TO DO
An exact copy of the records below is needed, with every picture left out.

EXERCISE MATERIAL

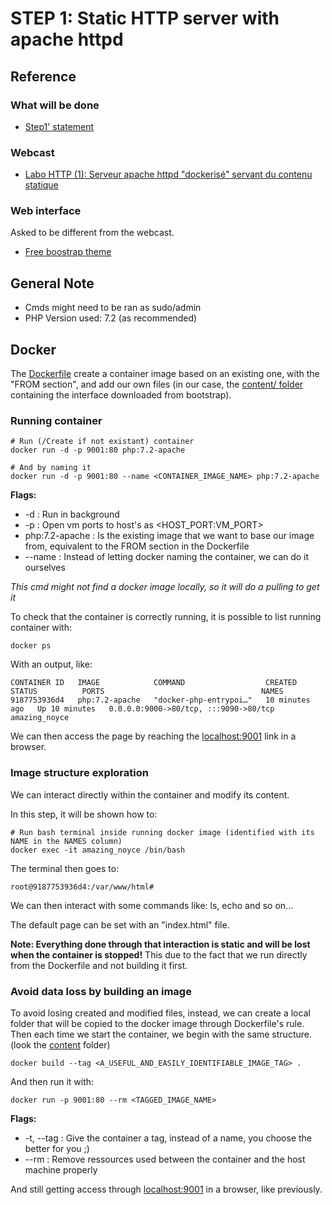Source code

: 
# STEP 1: Static HTTP server with apache httpd

## Reference

### What will be done

* [Step1' statement](https://github.com/IEscher/DAI-2022-HTTP-Infra/blob/main/Lab5-Statements.md#step-1-static-http-server-with-apache-httpd)

### Webcast

* [Labo HTTP (1): Serveur apache httpd "dockerisé" servant du contenu statique](https://www.youtube.com/watch?v=XFO4OmcfI3U)

### Web interface 

Asked to be different from the webcast.

* [Free boostrap theme](https://startbootstrap.com/theme/creative)

## General Note

- Cmds might need to be ran as sudo/admin
- PHP Version used: 7.2 (as recommended)

## Docker

The [Dockerfile](docker-images/static/Dockerfile) create a container image based on an existing one, with the "FROM section", and add our own files (in our case, the [content/ folder](docker-images/static/content) containing the interface downloaded from bootstrap).

### Running container

```shell
# Run (/Create if not existant) container
docker run -d -p 9001:80 php:7.2-apache

# And by naming it
docker run -d -p 9001:80 --name <CONTAINER_IMAGE_NAME> php:7.2-apache
```

**Flags:**

- -d : Run in background
- -p : Open vm ports to host's as \<HOST_PORT:VM_PORT\>
- php:7.2-apache : Is the existing image that we want to base our image from, equivalent to the FROM section in the Dockerfile
- --name : Instead of letting docker naming the container, we can do it ourselves

*This cmd might not find a docker image locally, so it will do a pulling to get it*

To check that the container is correctly running, it is possible to list running container with:

```shell
docker ps
```

With an output, like:

```text
CONTAINER ID   IMAGE            COMMAND                  CREATED          STATUS          PORTS                                   NAMES
9187753936d4   php:7.2-apache   "docker-php-entrypoi…"   10 minutes ago   Up 10 minutes   0.0.0.0:9000->80/tcp, :::9090->80/tcp   amazing_noyce
```

We can then access the page by reaching the [localhost:9001](http://localhost:9001) link in a browser.

### Image structure exploration

We can interact directly within the container and modify its content.

In this step, it will be shown how to:

```shell
# Run bash terminal inside running docker image (identified with its NAME in the NAMES column)
docker exec -it amazing_noyce /bin/bash
```

The terminal then goes to:

```text
root@9187753936d4:/var/www/html#
```

We can then interact with some commands like: ls, echo and so on...

The default page can be set with an "index.html" file.

**Note: Everything done through that interaction is static and will be lost when the container is stopped!** This due to the fact that we run directly from the Dockerfile and not building it first.

### Avoid data loss by building an image

To avoid losing created and modified files, instead, we can create a local folder that will be copied to the docker image through Dockerfile's rule. Then each time we start the container, we begin with the same structure. (look the [content](content/) folder)

```shell
docker build --tag <A_USEFUL_AND_EASILY_IDENTIFIABLE_IMAGE_TAG> .
```

And then run it with:

```shell
docker run -p 9001:80 --rm <TAGGED_IMAGE_NAME>
```

**Flags:**

- -t, --tag : Give  the container a tag, instead of a name, you choose the better for you ;)
- --rm : Remove ressources used between the container and the host machine properly

And still getting access through [localhost:9001](http://localhost:9001) in a browser, like previously.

EXERCISE ANSWER
Source code

: 
# STEP 1: Static HTTP server with apache httpd

## Reference

### What will be done

* [Step1' statement](https://github.com/IEscher/DAI-2022-HTTP-Infra/blob/main/Lab5-Statements.md#step-1-static-http-server-with-apache-httpd)

### Webcast

* [Labo HTTP (1): Serveur apache httpd "dockerisé" servant du contenu statique](https://www.youtube.com/watch?v=XFO4OmcfI3U)

### Web interface 

Asked to be different from the webcast.

* [Free boostrap theme](https://startbootstrap.com/theme/creative)

## General Note

- Cmds might need to be ran as sudo/admin
- PHP Version used: 7.2 (as recommended)

## Docker

The [Dockerfile](docker-images/static/Dockerfile) create a container image based on an existing one, with the "FROM section", and add our own files (in our case, the [content/ folder](docker-images/static/content) containing the interface downloaded from bootstrap).

### Running container

```shell
# Run (/Create if not existant) container
docker run -d -p 9001:80 php:7.2-apache

# And by naming it
docker run -d -p 9001:80 --name <CONTAINER_IMAGE_NAME> php:7.2-apache
```

**Flags:**

- -d : Run in background
- -p : Open vm ports to host's as \<HOST_PORT:VM_PORT\>
- php:7.2-apache : Is the existing image that we want to base our image from, equivalent to the FROM section in the Dockerfile
- --name : Instead of letting docker naming the container, we can do it ourselves

*This cmd might not find a docker image locally, so it will do a pulling to get it*

To check that the container is correctly running, it is possible to list running container with:

```shell
docker ps
```

With an output, like:

```text
CONTAINER ID   IMAGE            COMMAND                  CREATED          STATUS          PORTS                                   NAMES
9187753936d4   php:7.2-apache   "docker-php-entrypoi…"   10 minutes ago   Up 10 minutes   0.0.0.0:9000->80/tcp, :::9090->80/tcp   amazing_noyce
```

We can then access the page by reaching the [localhost:9001](http://localhost:9001) link in a browser.

### Image structure exploration

We can interact directly within the container and modify its content.

In this step, it will be shown how to:

```shell
# Run bash terminal inside running docker image (identified with its NAME in the NAMES column)
docker exec -it amazing_noyce /bin/bash
```

The terminal then goes to:

```text
root@9187753936d4:/var/www/html#
```

We can then interact with some commands like: ls, echo and so on...

The default page can be set with an "index.html" file.

**Note: Everything done through that interaction is static and will be lost when the container is stopped!** This due to the fact that we run directly from the Dockerfile and not building it first.

### Avoid data loss by building an image

To avoid losing created and modified files, instead, we can create a local folder that will be copied to the docker image through Dockerfile's rule. Then each time we start the container, we begin with the same structure. (look the [content](content/) folder)

```shell
docker build --tag <A_USEFUL_AND_EASILY_IDENTIFIABLE_IMAGE_TAG> .
```

And then run it with:

```shell
docker run -p 9001:80 --rm <TAGGED_IMAGE_NAME>
```

**Flags:**

- -t, --tag : Give  the container a tag, instead of a name, you choose the better for you ;)
- --rm : Remove ressources used between the container and the host machine properly

And still getting access through [localhost:9001](http://localhost:9001) in a browser, like previously.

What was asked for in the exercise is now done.